In terms of our health, overuse of antibiotics in humans and farmed animals has rendered most of our drugs useless in fighting important diseases. Less than 100 years since the discovery of penicillin, we might have to start again when it comes to battling against bacterial pathogens. Furthermore, our ageing population will suffer more disease, including influenza, while our huge populations of pigs and chickens pose a serious hazard in terms of zoonotic epidemics and pandemics of this deadly virus.
How can we ensure a secure future in terms of health for both humans and the living systems with which we co-inhabit earth?
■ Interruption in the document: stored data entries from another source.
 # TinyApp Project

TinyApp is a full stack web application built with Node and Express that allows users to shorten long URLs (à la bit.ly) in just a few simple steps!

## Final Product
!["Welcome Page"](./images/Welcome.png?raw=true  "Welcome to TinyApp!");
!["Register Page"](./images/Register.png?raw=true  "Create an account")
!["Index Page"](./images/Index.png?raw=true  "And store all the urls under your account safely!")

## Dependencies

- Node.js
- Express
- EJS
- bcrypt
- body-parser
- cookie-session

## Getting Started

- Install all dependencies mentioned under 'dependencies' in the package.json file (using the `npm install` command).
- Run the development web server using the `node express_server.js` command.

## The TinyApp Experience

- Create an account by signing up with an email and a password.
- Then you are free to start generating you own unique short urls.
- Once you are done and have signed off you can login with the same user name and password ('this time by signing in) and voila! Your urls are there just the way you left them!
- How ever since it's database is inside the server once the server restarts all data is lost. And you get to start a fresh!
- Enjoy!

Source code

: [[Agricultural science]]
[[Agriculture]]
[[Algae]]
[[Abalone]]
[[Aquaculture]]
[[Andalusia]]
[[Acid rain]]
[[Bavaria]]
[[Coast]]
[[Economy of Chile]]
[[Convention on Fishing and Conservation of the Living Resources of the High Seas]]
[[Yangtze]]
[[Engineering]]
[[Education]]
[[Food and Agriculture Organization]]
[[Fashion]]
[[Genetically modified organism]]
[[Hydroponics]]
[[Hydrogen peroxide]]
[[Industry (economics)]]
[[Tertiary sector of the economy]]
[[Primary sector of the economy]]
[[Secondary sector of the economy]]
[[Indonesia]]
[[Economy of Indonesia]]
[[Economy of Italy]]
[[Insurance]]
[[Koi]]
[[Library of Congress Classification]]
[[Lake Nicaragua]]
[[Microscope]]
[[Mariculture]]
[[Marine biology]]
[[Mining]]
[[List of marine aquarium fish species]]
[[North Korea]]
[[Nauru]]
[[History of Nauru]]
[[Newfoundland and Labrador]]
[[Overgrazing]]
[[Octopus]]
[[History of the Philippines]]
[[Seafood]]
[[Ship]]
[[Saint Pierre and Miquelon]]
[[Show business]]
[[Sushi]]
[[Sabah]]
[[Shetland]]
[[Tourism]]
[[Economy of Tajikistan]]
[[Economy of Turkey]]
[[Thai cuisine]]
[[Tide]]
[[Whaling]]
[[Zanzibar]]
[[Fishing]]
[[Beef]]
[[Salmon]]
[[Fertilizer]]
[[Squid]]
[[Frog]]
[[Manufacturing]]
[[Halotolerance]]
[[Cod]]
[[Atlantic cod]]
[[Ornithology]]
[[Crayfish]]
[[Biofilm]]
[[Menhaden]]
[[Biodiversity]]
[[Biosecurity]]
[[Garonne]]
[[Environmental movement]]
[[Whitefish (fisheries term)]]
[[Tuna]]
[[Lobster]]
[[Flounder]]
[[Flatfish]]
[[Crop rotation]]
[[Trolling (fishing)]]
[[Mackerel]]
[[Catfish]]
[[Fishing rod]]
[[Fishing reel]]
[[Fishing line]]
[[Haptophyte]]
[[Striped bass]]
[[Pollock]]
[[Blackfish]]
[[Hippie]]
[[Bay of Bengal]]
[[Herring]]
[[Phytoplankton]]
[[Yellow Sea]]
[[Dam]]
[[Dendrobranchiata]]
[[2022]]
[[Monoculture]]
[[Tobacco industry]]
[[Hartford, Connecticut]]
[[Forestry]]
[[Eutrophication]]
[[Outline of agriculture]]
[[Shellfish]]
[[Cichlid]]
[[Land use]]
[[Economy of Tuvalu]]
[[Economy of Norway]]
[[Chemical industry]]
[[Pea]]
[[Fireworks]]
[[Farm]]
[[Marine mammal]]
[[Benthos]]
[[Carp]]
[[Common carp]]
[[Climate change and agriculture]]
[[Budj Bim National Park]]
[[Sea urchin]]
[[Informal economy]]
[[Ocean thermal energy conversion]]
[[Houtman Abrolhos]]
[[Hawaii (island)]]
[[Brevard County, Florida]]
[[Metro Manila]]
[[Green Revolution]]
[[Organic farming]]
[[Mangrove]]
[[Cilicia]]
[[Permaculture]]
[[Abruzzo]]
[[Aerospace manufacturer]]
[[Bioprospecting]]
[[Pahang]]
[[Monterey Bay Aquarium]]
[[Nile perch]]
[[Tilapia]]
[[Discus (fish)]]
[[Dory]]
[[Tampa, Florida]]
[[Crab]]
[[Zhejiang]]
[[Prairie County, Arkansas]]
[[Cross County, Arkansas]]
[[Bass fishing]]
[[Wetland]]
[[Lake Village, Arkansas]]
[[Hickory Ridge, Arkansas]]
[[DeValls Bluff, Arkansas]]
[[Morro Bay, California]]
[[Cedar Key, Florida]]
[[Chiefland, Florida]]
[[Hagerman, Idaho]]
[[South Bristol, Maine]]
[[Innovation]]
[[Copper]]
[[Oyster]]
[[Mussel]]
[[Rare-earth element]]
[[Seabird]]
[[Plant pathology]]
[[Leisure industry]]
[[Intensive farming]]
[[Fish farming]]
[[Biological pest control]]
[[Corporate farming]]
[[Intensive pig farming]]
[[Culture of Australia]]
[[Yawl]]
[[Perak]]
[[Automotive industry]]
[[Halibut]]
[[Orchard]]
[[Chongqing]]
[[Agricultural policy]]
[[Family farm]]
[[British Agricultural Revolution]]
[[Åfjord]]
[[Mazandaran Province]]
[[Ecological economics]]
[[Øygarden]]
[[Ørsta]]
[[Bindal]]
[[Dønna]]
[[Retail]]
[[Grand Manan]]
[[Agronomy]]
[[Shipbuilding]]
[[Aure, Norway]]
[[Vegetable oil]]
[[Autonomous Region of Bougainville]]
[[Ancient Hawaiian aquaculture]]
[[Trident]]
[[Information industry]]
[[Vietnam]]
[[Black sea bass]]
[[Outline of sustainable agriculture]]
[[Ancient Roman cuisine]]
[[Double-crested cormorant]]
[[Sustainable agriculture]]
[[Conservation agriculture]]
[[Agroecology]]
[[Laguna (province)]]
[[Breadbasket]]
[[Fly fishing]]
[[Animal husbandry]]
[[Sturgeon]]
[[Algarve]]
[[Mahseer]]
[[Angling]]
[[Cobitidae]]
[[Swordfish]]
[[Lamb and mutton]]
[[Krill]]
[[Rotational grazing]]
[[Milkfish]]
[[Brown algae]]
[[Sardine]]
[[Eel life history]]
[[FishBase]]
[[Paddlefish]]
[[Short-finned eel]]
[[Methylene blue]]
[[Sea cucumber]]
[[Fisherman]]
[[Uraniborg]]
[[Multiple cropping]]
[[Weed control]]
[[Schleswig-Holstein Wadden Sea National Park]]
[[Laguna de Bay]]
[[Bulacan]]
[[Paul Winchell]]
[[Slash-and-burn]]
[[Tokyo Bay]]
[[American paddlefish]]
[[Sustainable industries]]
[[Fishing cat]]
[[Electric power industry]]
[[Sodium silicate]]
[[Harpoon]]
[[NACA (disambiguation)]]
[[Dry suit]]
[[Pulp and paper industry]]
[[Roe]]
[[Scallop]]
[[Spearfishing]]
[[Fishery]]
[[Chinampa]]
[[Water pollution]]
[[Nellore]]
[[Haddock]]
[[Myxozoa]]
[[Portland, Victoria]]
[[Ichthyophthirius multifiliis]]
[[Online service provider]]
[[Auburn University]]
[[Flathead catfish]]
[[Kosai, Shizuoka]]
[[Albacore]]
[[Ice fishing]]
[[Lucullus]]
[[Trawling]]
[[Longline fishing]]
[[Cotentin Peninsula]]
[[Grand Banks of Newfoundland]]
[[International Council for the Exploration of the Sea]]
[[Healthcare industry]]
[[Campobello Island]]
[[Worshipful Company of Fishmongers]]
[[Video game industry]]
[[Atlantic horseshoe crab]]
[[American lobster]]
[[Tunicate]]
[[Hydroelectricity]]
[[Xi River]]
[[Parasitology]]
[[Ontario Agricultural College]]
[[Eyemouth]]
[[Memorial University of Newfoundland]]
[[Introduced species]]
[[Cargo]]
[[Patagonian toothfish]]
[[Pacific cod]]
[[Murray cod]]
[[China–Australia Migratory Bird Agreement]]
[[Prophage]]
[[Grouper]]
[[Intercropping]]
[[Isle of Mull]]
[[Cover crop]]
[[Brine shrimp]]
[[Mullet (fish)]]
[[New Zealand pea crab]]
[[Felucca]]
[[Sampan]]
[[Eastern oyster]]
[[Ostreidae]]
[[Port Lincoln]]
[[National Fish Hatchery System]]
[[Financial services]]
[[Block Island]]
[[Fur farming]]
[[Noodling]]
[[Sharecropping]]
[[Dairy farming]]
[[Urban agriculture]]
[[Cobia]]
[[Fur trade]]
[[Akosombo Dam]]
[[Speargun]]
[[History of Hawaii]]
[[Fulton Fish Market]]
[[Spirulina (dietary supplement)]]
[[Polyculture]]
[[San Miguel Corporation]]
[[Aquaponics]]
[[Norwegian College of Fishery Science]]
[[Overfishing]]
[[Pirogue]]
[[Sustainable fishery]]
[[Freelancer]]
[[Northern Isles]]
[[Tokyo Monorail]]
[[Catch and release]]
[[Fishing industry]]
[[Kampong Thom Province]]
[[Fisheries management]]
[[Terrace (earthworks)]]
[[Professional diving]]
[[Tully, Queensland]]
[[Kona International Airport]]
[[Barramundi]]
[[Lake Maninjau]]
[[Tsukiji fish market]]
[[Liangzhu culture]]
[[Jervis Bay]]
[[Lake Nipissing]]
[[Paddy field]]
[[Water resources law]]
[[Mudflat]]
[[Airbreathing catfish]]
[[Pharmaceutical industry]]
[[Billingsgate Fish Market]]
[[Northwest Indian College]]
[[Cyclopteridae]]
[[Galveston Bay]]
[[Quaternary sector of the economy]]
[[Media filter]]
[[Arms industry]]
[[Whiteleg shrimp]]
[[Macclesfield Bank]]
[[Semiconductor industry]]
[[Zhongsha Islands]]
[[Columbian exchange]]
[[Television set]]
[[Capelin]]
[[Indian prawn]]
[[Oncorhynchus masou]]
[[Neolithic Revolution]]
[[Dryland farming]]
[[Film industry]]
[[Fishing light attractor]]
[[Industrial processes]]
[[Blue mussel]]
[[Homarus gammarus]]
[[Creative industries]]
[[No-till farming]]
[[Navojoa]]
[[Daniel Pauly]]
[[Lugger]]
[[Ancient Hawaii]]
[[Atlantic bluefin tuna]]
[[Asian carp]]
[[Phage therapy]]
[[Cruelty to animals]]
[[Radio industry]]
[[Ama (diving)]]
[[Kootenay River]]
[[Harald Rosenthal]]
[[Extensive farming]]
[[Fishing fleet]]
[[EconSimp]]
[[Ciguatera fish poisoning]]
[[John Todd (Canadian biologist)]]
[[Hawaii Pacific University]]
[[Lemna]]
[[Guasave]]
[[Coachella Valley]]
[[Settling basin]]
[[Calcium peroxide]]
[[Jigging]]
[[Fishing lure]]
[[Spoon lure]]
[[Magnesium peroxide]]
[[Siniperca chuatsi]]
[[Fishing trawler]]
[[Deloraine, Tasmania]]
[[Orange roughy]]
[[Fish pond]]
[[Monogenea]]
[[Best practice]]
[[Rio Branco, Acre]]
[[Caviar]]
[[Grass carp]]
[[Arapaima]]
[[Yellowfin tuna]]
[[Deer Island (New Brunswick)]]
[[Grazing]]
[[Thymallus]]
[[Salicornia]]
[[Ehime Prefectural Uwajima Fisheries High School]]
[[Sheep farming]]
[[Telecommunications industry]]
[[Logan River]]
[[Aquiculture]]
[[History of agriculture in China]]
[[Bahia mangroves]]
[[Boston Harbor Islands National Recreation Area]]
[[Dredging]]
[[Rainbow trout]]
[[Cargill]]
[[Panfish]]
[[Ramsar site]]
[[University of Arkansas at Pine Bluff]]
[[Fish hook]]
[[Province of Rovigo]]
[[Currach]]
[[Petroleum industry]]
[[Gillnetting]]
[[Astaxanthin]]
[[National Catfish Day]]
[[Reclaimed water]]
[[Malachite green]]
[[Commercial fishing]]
It is an increasingly difficult question to answer when posed with such an alarming rate of environmental decline and population increase. However, modern genomics techniques, tied with the sophisticated use of big data, together enable us to delve deeper than ever before into the mechanisms guiding these changes.
With a wealth of genetic and phenotypic information available to us, as well as frequent breakthroughs and advances in our technological capacity, we have the toolkit to help probe, dissect and provide solutions in order to keep living things healthy.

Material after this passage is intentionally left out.